I thought 'red' was a colour ordinarily identified with the Left wing?

 

The (alleged) reason for using the Poppy to commemorate people injured (or more usually killed) in battle was that where the shells had dug up the ground 'In Flanders' fields' the poppy seeds sprouted and subsequently there were (allegedly) almost as many poppies as there had been dead soldiers.

 

If you've been to some of the WWl battlefields (and to the cemeteries associated with them) then, if you've any feelings whatsoever for humanity, you can hardly fail to be awed by the sheer number of dead.

 

I used to go to Menen whenever I could for the 'reading of the names'. It happens every night. Many of those people died nearly 100 years ago, but if you're there when they read their names, it seems like yesterday.

 

I'm retired military and I share the responsibility - as do the civilians who sent the military to do the job. In early September I was in the UK (for a Squadron reunion.) I met a lady (way too young to have been involved in WWll) who told me about a friend of her Mother who had died in a raid on Ulm and was buried in a cemetery in Bayern (where I live in summer.) I promised to go to the grave, take a few photos (there were two people she knew) and send them to her. I did so (not a problem.)

 

The cemetery was well-tended and neat. Not huge (only a few thousand people.) But those were people who gave their lives - and didn't have a whole lot of choice about it, either.

 

Poppies are not - and never were - a means of 'glorifying war'.

 

They are a means of remembering those who gave their lives in war.

 

People who didn't want to die - but who did die.

 

I do spend quite a bit of time around war memorials. - Not because 'I think war is neat'. I do not. I've been there. One of my favourite war memorials is das Heldenkreuz (the Hero's cross) near my home in Bayern.
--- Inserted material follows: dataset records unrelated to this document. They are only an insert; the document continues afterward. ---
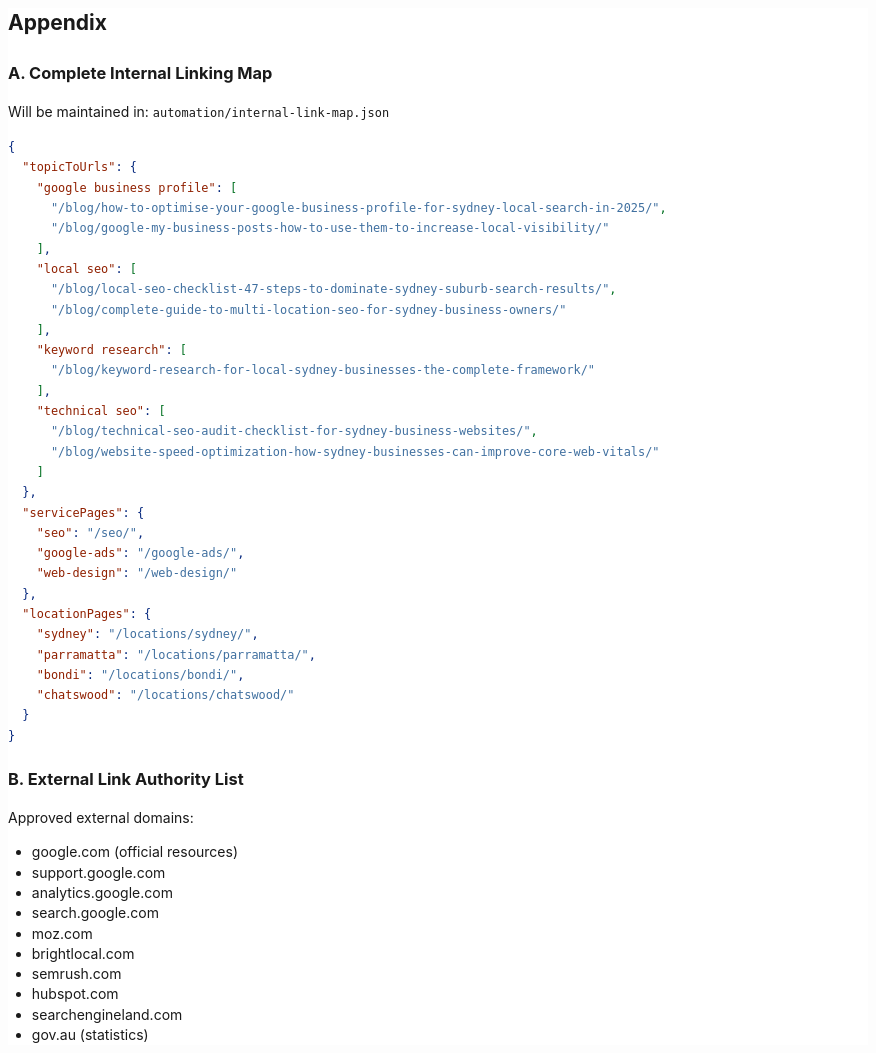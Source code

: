 
## Appendix

### A. Complete Internal Linking Map

Will be maintained in: `automation/internal-link-map.json`

```json
{
  "topicToUrls": {
    "google business profile": [
      "/blog/how-to-optimise-your-google-business-profile-for-sydney-local-search-in-2025/",
      "/blog/google-my-business-posts-how-to-use-them-to-increase-local-visibility/"
    ],
    "local seo": [
      "/blog/local-seo-checklist-47-steps-to-dominate-sydney-suburb-search-results/",
      "/blog/complete-guide-to-multi-location-seo-for-sydney-business-owners/"
    ],
    "keyword research": [
      "/blog/keyword-research-for-local-sydney-businesses-the-complete-framework/"
    ],
    "technical seo": [
      "/blog/technical-seo-audit-checklist-for-sydney-business-websites/",
      "/blog/website-speed-optimization-how-sydney-businesses-can-improve-core-web-vitals/"
    ]
  },
  "servicePages": {
    "seo": "/seo/",
    "google-ads": "/google-ads/",
    "web-design": "/web-design/"
  },
  "locationPages": {
    "sydney": "/locations/sydney/",
    "parramatta": "/locations/parramatta/",
    "bondi": "/locations/bondi/",
    "chatswood": "/locations/chatswood/"
  }
}
```

### B. External Link Authority List

Approved external domains:
- google.com (official resources)
- support.google.com
- analytics.google.com
- search.google.com
- moz.com
- brightlocal.com
- semrush.com
- hubspot.com
- searchengineland.com
- gov.au (statistics)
It's not a monument to local soldiers, it's a monument to all those who died in war.

 

There is nothing glorious about war (and I'm aware that there are a number of people on this forum who are entitled to agree with me.)

 

I doubt that there are any who are entitled to disagree (am I arrogant, or what?) because anybody with first-hand experience of war is hardly likely to be such an arsehole that he would either attempt to glorify it, or would be so gauche as to start a thread like this.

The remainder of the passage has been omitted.